Joe Mosby's blog

Learning closures and decorators

I don't know why it took me such a long time to pick up closures. They seem so nifty. I have no idea what I'll use them for [yet] but I like that they're there.

And now it's time to play with them.

According to StackOverflow:

The most simple way to think of a closure is a function that can be stored as a variable (referred to as a "first-class function"), that has a special ability to access other variables local to the scope it was created in.

According to StackOverflow (again):

A closure is a persistent local variable scope

According to Wikipedia:

In programming languages, closures (also lexical closures or function closures) are a technique for implementing lexically scoped name binding in languages with first-class functions. Operationally, a closure is a data structure storing a function together with an environment: a mapping associating each free variable of the function (variables that are used locally, but defined in an enclosing scope) with the value or storage location the name was bound to at the time the closure was created.

Wikipedia's definition sounds super fancy.

So a closure is a way to encapsulate variables within a function definition. Then we can access the variables within that function through function calls. Rock on. Let's make some.

In JavaScript:

var closure = function() { 
	var count, counter;
	count = 1;
	counter = function() {
		count = count + 1; 
		return count;
	return counter;

var testClosure = closure();

testClosure(); // 2
testClosure(); // 3
testClosure(); // 4

I tested this out in a Node.js evaluator on my local machine, but you can do the same in your browser console.

In Python:

def closure():
	count = 1
	def counter():
		count += 1
		return count
	return counter

test_closure = closure()
test_closure() # UnboundLocalError: local variable 'count' referenced before assignment

Wat. That didn't go as expected. Python is giving me an UnboundLocalError, which indicates that I called a variable before assigning it. The detailed stack trace points me to line 4, which is count += 1.

It looks like Python uses something called the "decorator" pattern to deal with this sort of work, and the syntax looks different than we would do it with JavaScript. There's a fantastic guide to decorators here. Let's make use of one to get this code up and running.

def counter(count):
	return count += 1

def count_decorate(func):
	def func_wrapper(count):
		return func(count)
	return func_wrapper

There's still something wrong with this - it's not preserving state like I'd want it to. count isn't preserved across function calls. Perhaps you can't do that in Python?
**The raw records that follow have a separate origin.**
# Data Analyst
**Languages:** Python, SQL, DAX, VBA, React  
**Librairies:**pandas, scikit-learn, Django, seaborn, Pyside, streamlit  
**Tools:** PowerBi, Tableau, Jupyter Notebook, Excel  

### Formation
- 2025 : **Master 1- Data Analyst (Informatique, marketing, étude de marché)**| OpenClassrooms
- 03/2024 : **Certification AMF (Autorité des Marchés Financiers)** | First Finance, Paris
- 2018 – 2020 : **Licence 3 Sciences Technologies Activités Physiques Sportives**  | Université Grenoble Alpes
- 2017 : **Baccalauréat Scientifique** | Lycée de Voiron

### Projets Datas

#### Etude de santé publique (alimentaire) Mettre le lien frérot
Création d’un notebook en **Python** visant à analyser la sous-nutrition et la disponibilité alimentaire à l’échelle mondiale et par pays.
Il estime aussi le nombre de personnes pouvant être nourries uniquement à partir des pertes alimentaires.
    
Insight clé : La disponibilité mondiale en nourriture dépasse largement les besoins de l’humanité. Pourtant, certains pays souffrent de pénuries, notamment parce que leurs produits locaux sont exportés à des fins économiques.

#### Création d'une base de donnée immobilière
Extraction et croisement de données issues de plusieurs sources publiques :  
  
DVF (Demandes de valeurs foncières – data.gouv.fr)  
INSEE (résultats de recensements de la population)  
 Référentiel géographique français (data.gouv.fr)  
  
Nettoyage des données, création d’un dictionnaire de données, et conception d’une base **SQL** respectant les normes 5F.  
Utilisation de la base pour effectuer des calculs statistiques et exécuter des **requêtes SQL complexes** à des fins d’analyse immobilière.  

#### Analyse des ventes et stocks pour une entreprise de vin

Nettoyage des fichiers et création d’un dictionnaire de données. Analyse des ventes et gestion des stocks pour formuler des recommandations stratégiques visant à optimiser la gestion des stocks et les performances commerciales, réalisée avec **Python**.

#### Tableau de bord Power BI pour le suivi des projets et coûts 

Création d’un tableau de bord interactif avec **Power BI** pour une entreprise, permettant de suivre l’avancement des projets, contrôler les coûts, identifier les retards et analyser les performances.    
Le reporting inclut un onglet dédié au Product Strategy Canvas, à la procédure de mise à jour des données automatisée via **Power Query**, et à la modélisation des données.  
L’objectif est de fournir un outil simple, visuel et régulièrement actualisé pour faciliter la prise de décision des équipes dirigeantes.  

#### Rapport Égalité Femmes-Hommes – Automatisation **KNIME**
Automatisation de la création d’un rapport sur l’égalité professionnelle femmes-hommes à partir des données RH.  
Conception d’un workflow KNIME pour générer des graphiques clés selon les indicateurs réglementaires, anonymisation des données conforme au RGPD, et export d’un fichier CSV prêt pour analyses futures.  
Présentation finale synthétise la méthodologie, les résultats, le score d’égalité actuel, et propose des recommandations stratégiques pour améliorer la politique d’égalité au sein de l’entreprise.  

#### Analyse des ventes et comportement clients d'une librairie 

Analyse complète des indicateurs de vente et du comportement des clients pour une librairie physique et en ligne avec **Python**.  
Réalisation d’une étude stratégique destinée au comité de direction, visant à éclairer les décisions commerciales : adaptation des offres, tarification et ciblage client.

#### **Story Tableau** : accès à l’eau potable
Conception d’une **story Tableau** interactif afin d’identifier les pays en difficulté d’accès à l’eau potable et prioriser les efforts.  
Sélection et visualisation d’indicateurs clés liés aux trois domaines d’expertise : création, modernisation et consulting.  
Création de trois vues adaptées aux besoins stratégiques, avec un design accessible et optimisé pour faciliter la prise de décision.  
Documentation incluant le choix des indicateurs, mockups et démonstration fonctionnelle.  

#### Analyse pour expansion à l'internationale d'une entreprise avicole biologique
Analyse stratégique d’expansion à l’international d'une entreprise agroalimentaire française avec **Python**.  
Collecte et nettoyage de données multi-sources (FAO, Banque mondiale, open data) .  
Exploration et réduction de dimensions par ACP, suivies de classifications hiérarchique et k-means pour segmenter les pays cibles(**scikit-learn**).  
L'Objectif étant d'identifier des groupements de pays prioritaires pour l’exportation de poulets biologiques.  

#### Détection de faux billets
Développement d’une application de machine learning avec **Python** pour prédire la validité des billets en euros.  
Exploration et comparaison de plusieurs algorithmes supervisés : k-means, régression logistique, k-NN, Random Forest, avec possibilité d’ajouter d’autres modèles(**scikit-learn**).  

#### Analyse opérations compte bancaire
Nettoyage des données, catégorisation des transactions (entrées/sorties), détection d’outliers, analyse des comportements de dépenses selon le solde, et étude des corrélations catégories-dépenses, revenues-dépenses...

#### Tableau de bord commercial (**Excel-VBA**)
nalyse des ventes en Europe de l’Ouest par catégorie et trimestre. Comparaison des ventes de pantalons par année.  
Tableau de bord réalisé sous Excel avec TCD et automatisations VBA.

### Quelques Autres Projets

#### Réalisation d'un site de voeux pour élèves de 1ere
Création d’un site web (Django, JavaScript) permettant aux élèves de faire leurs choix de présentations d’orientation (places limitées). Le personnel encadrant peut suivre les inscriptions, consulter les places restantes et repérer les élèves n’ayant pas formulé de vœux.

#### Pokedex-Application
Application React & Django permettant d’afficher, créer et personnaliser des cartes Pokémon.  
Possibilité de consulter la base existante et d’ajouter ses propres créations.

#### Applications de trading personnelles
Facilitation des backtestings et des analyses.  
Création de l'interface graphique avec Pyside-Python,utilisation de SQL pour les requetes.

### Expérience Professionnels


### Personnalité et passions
Here's another example of our last bit: (from The Quick Python Book):

def makeInc(y):
	def inc(x):
		return y + x
	return inc

test_closure = makeInc(5)

And one more thing: bonus material! Since talking about decorators led me to start researching decorators in Python (thinking they're the same thing), I decided to write a little timer that would tell me how long it took to compute a function:

import time

class timer(object):
	def __init__(self, f):
		self.f = f

	def __call__(self, n):
		self.time1 = time.time()
		value = self.f(n) # run the function and establish a value
		self.time2 = time.time()
		print("it took ", self.time2-self.time1, " to execute")
		return value # return the function's computed value after timing it

def fib(n):
	a, b = 0, 1
	for i in range(0, n):
		a, b = b, a + b
	return a

Our timer object, armed with its __init__ and __call__ methods, is ready to be a Python decorator! Just by sticking that little @timer in front of our function, we'll now time its execution before allowing it to finish processing. It's the same thing that happens with all of those @login_required decorators I have sprinkled throughout my Django code.

What happens if I rewrite my Fibonacci code as a recursive algorithm?

def fib(n):
	if n <= 2:
		return n
		return fib(n-1) + fib(n-2)

It behaves almost exactly like we'd expect - every time our recursive algorithm calls the fib(n) in the recursive algorithm, we rerun the timer! Recursion doesn't work quite as well in this scenario. Maybe if we tweaked the timer.. that's for a later experiment.

Have fun with these! Go write all your own decorators now!